Bénédicte’s socials are here

Make-up by Alexandra Chaix

“I am Bénédicte, I have psoriasis in all its forms. I have been on social media for almost a year now. At the beginning I did this to talk about my relationship with motherhood and education with my son. After some great encounters, I decided to talk a bit more about my everyday life with the disease. Since it not only affects my body but also my joints and invisible pains. I now speak more and more about self-acceptance because through all the encounters I made, I got a few small kicks in the butt where I was told “you are really pretty, embrace yourself , your skin condition is nothing, you are strong and you are a warrior ”. I like to talk to every women, so they can realize we have to take ownership of our body. Our body is a vessel of life, a vessel we will spend a while with. And women are not enough represented in the image industry. It's a pity we see idealized representations of beauty, if we spoke a little more about diverse beauty, women would be less unhappy than they are today.

I am sick. But I am not my disease. Nor his stigmata.

I have experienced, I am suffering and will continue to suffer, hurtful remarks, sidelong glances, shifty eyes, attitudes of pity, people who changing sidewalks because they do not know. Because they ignore what’s on my body and bruises my joints. All these words, these glances, these actions are much more anchored in me than what is drawn on my skin, than these unbearable pains in my joints. As a teenager I was rejected, laughed at, even worse, harassed, because I didn't look like what is called ‘normal’. Because I was different. I wanted to die. It's fucking hard to say. To write.

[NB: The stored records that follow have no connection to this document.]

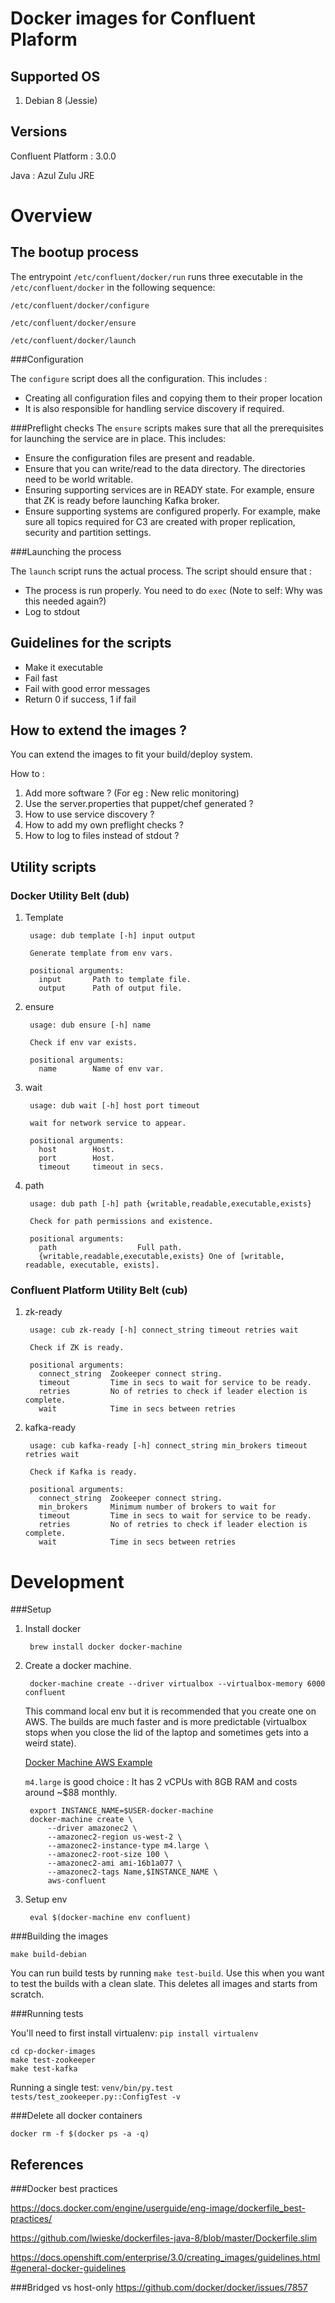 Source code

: Docker images for Confluent Plaform
===

Supported OS
--
1. Debian 8 (Jessie)


Versions
--
Confluent Platform : 3.0.0

Java : Azul Zulu JRE 


Overview
====

The bootup process
----

The entrypoint `/etc/confluent/docker/run` runs three executable in the `/etc/confluent/docker` in the following sequence:

`/etc/confluent/docker/configure`

`/etc/confluent/docker/ensure`

`/etc/confluent/docker/launch`

###Configuration

The `configure` script does all the configuration. This includes :

- Creating all configuration files and copying them to their proper location
- It is also responsible for handling service discovery if required.

###Preflight checks
The `ensure` scripts makes sure that all the prerequisites for launching the service are in place. This includes:

- Ensure the configuration files are present and readable.
- Ensure that you can write/read to the data directory. The directories need to be world writable.
- Ensuring supporting services are in READY state. For example, ensure that ZK is ready before launching Kafka broker.
- Ensure supporting systems are configured properly. For example, make sure all topics required for C3 are created with proper replication, security and partition settings.

###Launching the process

The `launch` script runs the actual process. The script should ensure that :

- The process is run properly. You need to do `exec` (Note to self: Why was this needed again?)
- Log to stdout

Guidelines for the scripts
----
- Make it executable
- Fail fast
- Fail with good error messages
- Return 0 if success, 1 if fail



How to extend the images ?
----
You can extend the images to fit your build/deploy system.

How to :

1. Add more software ? (For eg : New relic monitoring)
2. Use the server.properties that puppet/chef generated ?
3. How to use service discovery ?
4. How to add my own preflight checks ?
5. How to log to files instead of stdout ?

Utility scripts
----

### Docker Utility Belt (dub)

1. Template

		usage: dub template [-h] input output

		Generate template from env vars.

		positional arguments:
		  input       Path to template file.
		  output      Path of output file.

2. ensure

		usage: dub ensure [-h] name

		Check if env var exists.

		positional arguments:
		  name        Name of env var.

3. wait

		usage: dub wait [-h] host port timeout

		wait for network service to appear.

		positional arguments:
		  host        Host.
		  port        Host.
		  timeout     timeout in secs.
4. path

		usage: dub path [-h] path {writable,readable,executable,exists}

		Check for path permissions and existence.

		positional arguments:
		  path                  Full path.
		  {writable,readable,executable,exists} One of [writable, readable, executable, exists].


### Confluent Platform Utility Belt (cub)

1. zk-ready

		usage: cub zk-ready [-h] connect_string timeout retries wait

		Check if ZK is ready.

		positional arguments:
		  connect_string  Zookeeper connect string.
		  timeout         Time in secs to wait for service to be ready.
		  retries         No of retries to check if leader election is complete.
		  wait            Time in secs between retries
2. kafka-ready

		usage: cub kafka-ready [-h] connect_string min_brokers timeout retries wait

		Check if Kafka is ready.

		positional arguments:
		  connect_string  Zookeeper connect string.
		  min_brokers     Minimum number of brokers to wait for
		  timeout         Time in secs to wait for service to be ready.
		  retries         No of retries to check if leader election is complete.
		  wait            Time in secs between retries


Development
==

###Setup

1. Install docker

		brew install docker docker-machine

2. Create a docker machine.

		docker-machine create --driver virtualbox --virtualbox-memory 6000 confluent
	This command local env but it is recommended that you create one on AWS. The builds are much faster and is more predictable (virtualbox stops when you close the lid of the laptop and sometimes gets into a weird state).

	[Docker Machine AWS Example](https://docs.docker.com/machine/examples/aws/)

	`m4.large` is good choice : It has 2 vCPUs with 8GB RAM and costs around ~$88 monthly.

		export INSTANCE_NAME=$USER-docker-machine
		docker-machine create \
			--driver amazonec2 \
			--amazonec2-region us-west-2 \
			--amazonec2-instance-type m4.large \
			--amazonec2-root-size 100 \
			--amazonec2-ami ami-16b1a077 \
			--amazonec2-tags Name,$INSTANCE_NAME \
			aws-confluent
3. Setup env

		eval $(docker-machine env confluent)


###Building the images

```make build-debian```

You can run build tests by running `make test-build`. Use this when you want to test the builds with a clean slate. This deletes all images and starts from scratch.

###Running tests

You'll need to first install virtualenv: `pip install virtualenv`

	cd cp-docker-images
	make test-zookeeper
	make test-kafka

Running a single test: `venv/bin/py.test tests/test_zookeeper.py::ConfigTest -v`

###Delete all docker containers

```docker rm -f $(docker ps -a -q)```


References
---
###Docker best practices

https://docs.docker.com/engine/userguide/eng-image/dockerfile_best-practices/

https://github.com/lwieske/dockerfiles-java-8/blob/master/Dockerfile.slim

https://docs.openshift.com/enterprise/3.0/creating_images/guidelines.html#general-docker-guidelines

###Bridged vs host-only
https://github.com/docker/docker/issues/7857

I wanted to take my life because I listened to them. I made my own opinion of their judgments. And I was even tougher than them. I ended up hating being in my skin. I mutilated myself. I starved myself. I tried to destroy myself. To destroy my body, my soul. Because of shame. The shame of not finding myself somewhere. Ashamed to find myself ugly. Far from those hot chicks who deserved to be loved. Today I understood my worth. I understood that I had the right to be visible. That I had to, for me, for those, who like me one day, today, yesterday, tomorrow, might feel like I did.

Every step towards self-acceptance is a victory against ignorance, against the stupidity of haters.”